Faster alternative to mode?

Simple as that, in my code I am first determining the neighbourhood of a voxel and then determining the most frequent value in the neighbourhood. I am doing this for millions of voxels, so the computation time adds up. I am expecting this to take quite some time, however my entire code has been running for about 2.5 days now with no end in sight and I've determined that the bottleneck is this section of my code.

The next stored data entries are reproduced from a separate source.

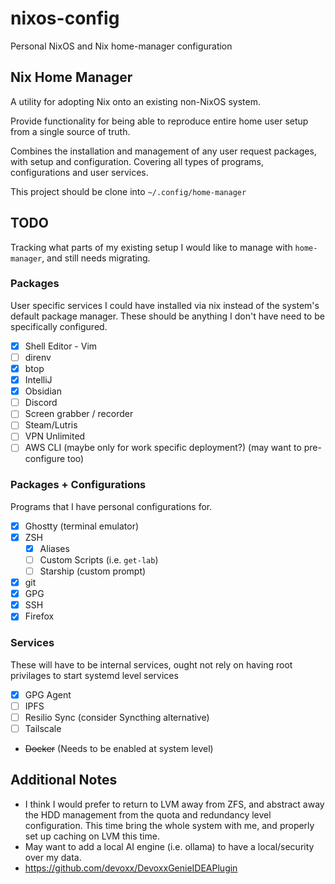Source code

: # nixos-config
Personal NixOS and Nix home-manager configuration

## Nix Home Manager

A utility for adopting Nix onto an existing non-NixOS system.

Provide functionality for being able to reproduce entire home user setup from a single source of truth.

Combines the installation and management of any user request packages, with setup and configuration.
Covering all types of programs, configurations and user services.

This project should be clone into `~/.config/home-manager`

## TODO
Tracking what parts of my existing setup I would like to manage with `home-manager`,
and still needs migrating.

### Packages
User specific services I could have installed via nix instead of the system's default package manager.
These should be anything I don't have need to be specifically configured.

- [x] Shell Editor - Vim
- [ ] direnv
- [x] btop
- [x] IntelliJ
- [x] Obsidian
- [ ] Discord
- [ ] Screen grabber / recorder
- [ ] Steam/Lutris
- [ ] VPN Unlimited
- [ ] AWS CLI (maybe only for work specific deployment?) (may want to pre-configure too)

### Packages + Configurations
Programs that I have personal configurations for.

- [x] Ghostty (terminal emulator)
- [x] ZSH
  - [x] Aliases
  - [ ] Custom Scripts (i.e. `get-lab`)
  - [ ] Starship (custom prompt)
- [x] git
- [x] GPG
- [x] SSH
- [x] Firefox

### Services
These will have to be internal services, ought not rely on having root privilages to start systemd level services

- [x] GPG Agent
- [ ] IPFS
- [ ] Resilio Sync (consider Syncthing alternative)
- [ ] Tailscale
- ~~Docker~~ (Needs to be enabled at system level)

## Additional Notes

- I think I would prefer to return to LVM away from ZFS, and abstract away the HDD management from the quota and redundancy level configuration.
  This time bring the whole system with me, and properly set up caching on LVM this time.
- May want to add a local AI engine (i.e. ollama) to have a local/security over my data.
- https://github.com/devoxx/DevoxxGenieIDEAPlugin
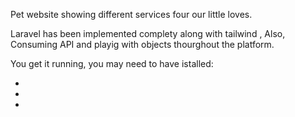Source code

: Pet website showing different services four our little loves.

Laravel has been implemented complety along with tailwind , Also, Consuming API and playig with objects thourghout the platform.

You get it running, you may need to have istalled:

*
*
*


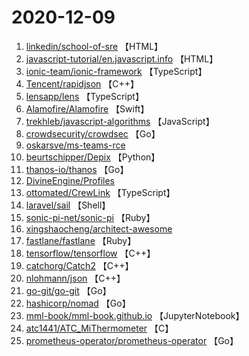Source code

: # 2020-12-09

1. [linkedin/school-of-sre](https://github.com/linkedin/school-of-sre) 【HTML】
2. [javascript-tutorial/en.javascript.info](https://github.com/javascript-tutorial/en.javascript.info) 【HTML】
3. [ionic-team/ionic-framework](https://github.com/ionic-team/ionic-framework) 【TypeScript】
4. [Tencent/rapidjson](https://github.com/Tencent/rapidjson) 【C++】
5. [lensapp/lens](https://github.com/lensapp/lens) 【TypeScript】
6. [Alamofire/Alamofire](https://github.com/Alamofire/Alamofire) 【Swift】
7. [trekhleb/javascript-algorithms](https://github.com/trekhleb/javascript-algorithms) 【JavaScript】
8. [crowdsecurity/crowdsec](https://github.com/crowdsecurity/crowdsec) 【Go】
9. [oskarsve/ms-teams-rce](https://github.com/oskarsve/ms-teams-rce) 
10. [beurtschipper/Depix](https://github.com/beurtschipper/Depix) 【Python】
11. [thanos-io/thanos](https://github.com/thanos-io/thanos) 【Go】
12. [DivineEngine/Profiles](https://github.com/DivineEngine/Profiles) 
13. [ottomated/CrewLink](https://github.com/ottomated/CrewLink) 【TypeScript】
14. [laravel/sail](https://github.com/laravel/sail) 【Shell】
15. [sonic-pi-net/sonic-pi](https://github.com/sonic-pi-net/sonic-pi) 【Ruby】
16. [xingshaocheng/architect-awesome](https://github.com/xingshaocheng/architect-awesome) 
17. [fastlane/fastlane](https://github.com/fastlane/fastlane) 【Ruby】
18. [tensorflow/tensorflow](https://github.com/tensorflow/tensorflow) 【C++】
19. [catchorg/Catch2](https://github.com/catchorg/Catch2) 【C++】
20. [nlohmann/json](https://github.com/nlohmann/json) 【C++】
21. [go-git/go-git](https://github.com/go-git/go-git) 【Go】
22. [hashicorp/nomad](https://github.com/hashicorp/nomad) 【Go】
23. [mml-book/mml-book.github.io](https://github.com/mml-book/mml-book.github.io) 【JupyterNotebook】
24. [atc1441/ATC_MiThermometer](https://github.com/atc1441/ATC_MiThermometer) 【C】
25. [prometheus-operator/prometheus-operator](https://github.com/prometheus-operator/prometheus-operator) 【Go】
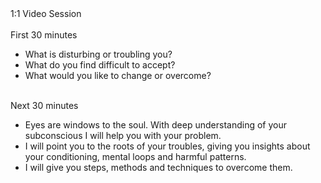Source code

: <div class="w3-card w3-padding-24 paddingbottom32" id="session">
  <div class="w3-xxlarge">1:1 Video Session</div><br>
  <div class="w3-xlarge alignleft">First 30 minutes</div>
  <div class="w3-large">
    <ul>
      <li>What is disturbing or troubling you?</li>
      <li>What do you find difficult to accept?</li>
      <li>What would you like to change or overcome?</li>
    </ul>
  </div><br>
  <div class="w3-xlarge alignleft">Next 30 minutes</div>
  <div class="w3-large">
    <ul>
      <li>Eyes are windows to the soul. With deep understanding of your subconscious I will help you with your problem.</li>
      <li>I will point you to the roots of your troubles, giving you insights about your conditioning, mental loops and harmful patterns.</li>
      <li>I will give you steps, methods and techniques to overcome them.</li>
    </ul>
  </div>
</div>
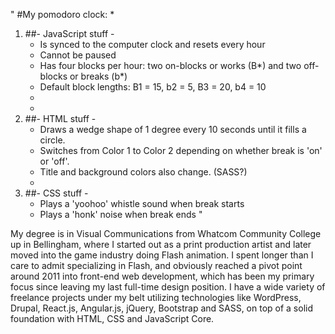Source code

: "
#My pomodoro clock:
	*
1. ##- JavaScript stuff -
	* Is synced to the computer clock and resets every hour
	* Cannot be paused
	* Has four blocks per hour: two on-blocks or works (B*) and two off-blocks or breaks (b*)
	* Default block lengths: B1 = 15, b2 = 5, B3 = 20, b4 = 10
	*
	*
2. ##- HTML stuff - 
	* Draws a wedge shape of 1 degree every 10 seconds until it fills a circle.
	* Switches from Color 1 to Color 2 depending on whether break is 'on' or 'off'.
	* Title and background colors also change. (SASS?)
	*
3. ##- CSS stuff -
	* Plays a 'yoohoo' whistle sound when break starts
	* Plays a 'honk' noise when break ends
"


My degree is in Visual Communications from Whatcom Community College up in Bellingham, where I started out as a print production artist and later moved into the game industry doing Flash animation. I spent longer than I care to admit specializing in Flash, and obviously reached a pivot point around 2011 into front-end web development, which has been my primary focus since leaving my last full-time design position. I have a wide variety of freelance projects under my belt utilizing technologies like WordPress, Drupal, React.js, Angular.js, jQuery, Bootstrap and SASS, on top of a solid foundation with HTML, CSS and JavaScript Core.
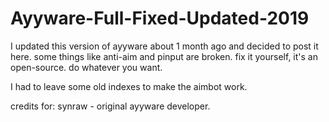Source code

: # Ayyware-Full-Fixed-Updated-2019

I updated this version of ayyware about 1 month ago and decided to post it here.
some things like anti-aim and pinput are broken.
fix it yourself, it's an open-source. do whatever you want.

I had to leave some old indexes to make the aimbot work.

credits for: synraw - original ayyware developer.
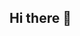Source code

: ## Hi there 👋

<!--
**SheCrypto77/SheCrypto77** is a ✨ _special_ ✨ repository because its `README.md` (this file) appears on your GitHub profile.

Here are some ideas to get you started:

- 🔭 I’m currently working on ...T-Level Digital - OSP
- 🌱 I’m currently learning ...How to balance work and family
- 👯 I’m looking to collaborate on ...T-Level Digital - OSP
- 🤔 I’m looking for help with ...T-Level Digital
- 💬 Ask me about ...Jesus
- 📫 How to reach me: ...mperrineau-daley@sjbc.wandsworth.sch.uk
- 😄 Pronouns: She/Her
- ⚡ Fun fact: ...I love to run
-->

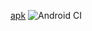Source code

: [apk](https://github.com/mobiskif/rev65/raw/master/app/release/app-release.apk)
![Android CI](https://github.com/mobiskif/rev65/workflows/Android%20CI/badge.svg)
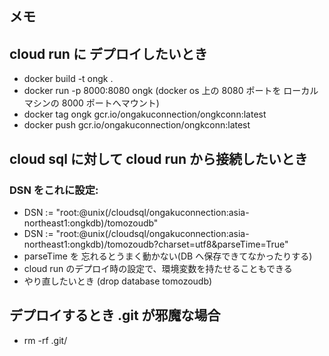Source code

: ## メモ

## cloud run に デプロイしたいとき 
- docker build -t ongk .
- docker run -p 8000:8080 ongk  (docker os 上の 8080 ポートを ローカルマシンの 8000 ポートへマウント)
- docker tag ongk gcr.io/ongakuconnection/ongkconn:latest
- docker push gcr.io/ongakuconnection/ongkconn:latest


## cloud sql に対して cloud run から接続したいとき
### DSN をこれに設定: 
  - DSN := "root:@unix(/cloudsql/ongakuconnection:asia-northeast1:ongkdb)/tomozoudb"
  - DSN := "root:@unix(/cloudsql/ongakuconnection:asia-northeast1:ongkdb)/tomozoudb?charset=utf8&parseTime=True"
  - parseTime を 忘れるとうまく動かない(DB へ保存できてなかったりする)
  - cloud run のデプロイ時の設定で、環境変数を持たせることもできる
  - やり直したいとき (drop database tomozoudb) 

## デプロイするとき .git が邪魔な場合
  - rm -rf .git/
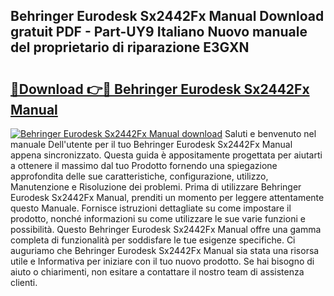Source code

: ## Behringer Eurodesk Sx2442Fx Manual Download gratuit PDF - Part-UY9 Italiano Nuovo manuale del proprietario di riparazione E3GXN

# <h2><a href="http://dfdy6l.blite.top/?on=Behringer+Eurodesk+Sx2442Fx+Manual">🔗Download 👉🔴 Behringer Eurodesk Sx2442Fx Manual</a></h2>

[![Behringer Eurodesk Sx2442Fx Manual download](https://i.imgur.com/lujVjoI.png)](http://dfdy6l.blite.top/?on=Behringer+Eurodesk+Sx2442Fx+Manual)
Saluti e benvenuto nel manuale Dell'utente per il tuo Behringer Eurodesk Sx2442Fx Manual appena sincronizzato. Questa guida è appositamente progettata per aiutarti a ottenere il massimo dal tuo Prodotto fornendo una spiegazione approfondita delle sue caratteristiche, configurazione, utilizzo, Manutenzione e Risoluzione dei problemi. Prima di utilizzare Behringer Eurodesk Sx2442Fx Manual, prenditi un momento per leggere attentamente questo Manuale. Fornisce istruzioni dettagliate su come impostare il prodotto, nonché informazioni su come utilizzare le sue varie funzioni e possibilità. Questo Behringer Eurodesk Sx2442Fx Manual offre una gamma completa di funzionalità per soddisfare le tue esigenze specifiche. Ci auguriamo che Behringer Eurodesk Sx2442Fx Manual sia stata una risorsa utile e Informativa per iniziare con il tuo nuovo prodotto. Se hai bisogno di aiuto o chiarimenti, non esitare a contattare il nostro team di assistenza clienti.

Using profiler it appears that the function "mode" takes up almost 50% of the computation time of the this function, and about 25% of my entire code.
My method of determining the neighbourhood is the next slowest part of the code using: neighbourhood = im(i-1:i+1,j-1:j+1,k-1:k+1);
Does anyone have a good alternative to "mode" i can use in this situation? If anyone has any more efficient suggestions for finding the neighbourhood of the voxels that would also be appreciated.
Thanks!
for i = 1:size(lcoords,1)
%Get neighbourhood of voxel i from list of image voxel subscripts
neighbourhood = im(lcoords(i,1)-1:lcoords(i,1)+1,lcoords(i,2)-1:lcoords(i,2)+1, lcoords(i,3)-1:lcoords(i,3)+1);
neighbourhood(neighbourhood == imcoords(i,2)) = []; %Ignore parts of the neighbourhood that have same value as current voxel
if ~isempty(neighbourhood) %If the voxel is surrounded by any values not including its own region, find the mode of the neighbourhood
imcoords(i,3) = mode(neighbourhood(:)); %record the mode
end
end

5 Comments

Please show your code
The only idea i have is to change these lines
neighbourhood(neighbourhood == imcoords(i,2)) = []; %Ignore parts of the neighbourhood that have same value as current voxel
if ~isempty(neighbourhood) %If the voxel is surrounded by any values not including its own region, find the mode of the neighbourhood
On
tmp = neighbourhood == imcoords(i,2)
if any(~tmp)
I think it would be faster
What about mode? Is there something to simplify there?
Example:
tic
for i = 1:1e6
a = ones(5);
a(3) = [];
end
toc
tic
for i = 1:1e6
a = ones(5);
a(3) = 0;
end
toc
Because ofre-sizing the arrays on each iteration
Thanks, I will change those lines, but the real bottleneck is the mode function. Thats what I would like to simplify as it takes up 50% of the time in my function.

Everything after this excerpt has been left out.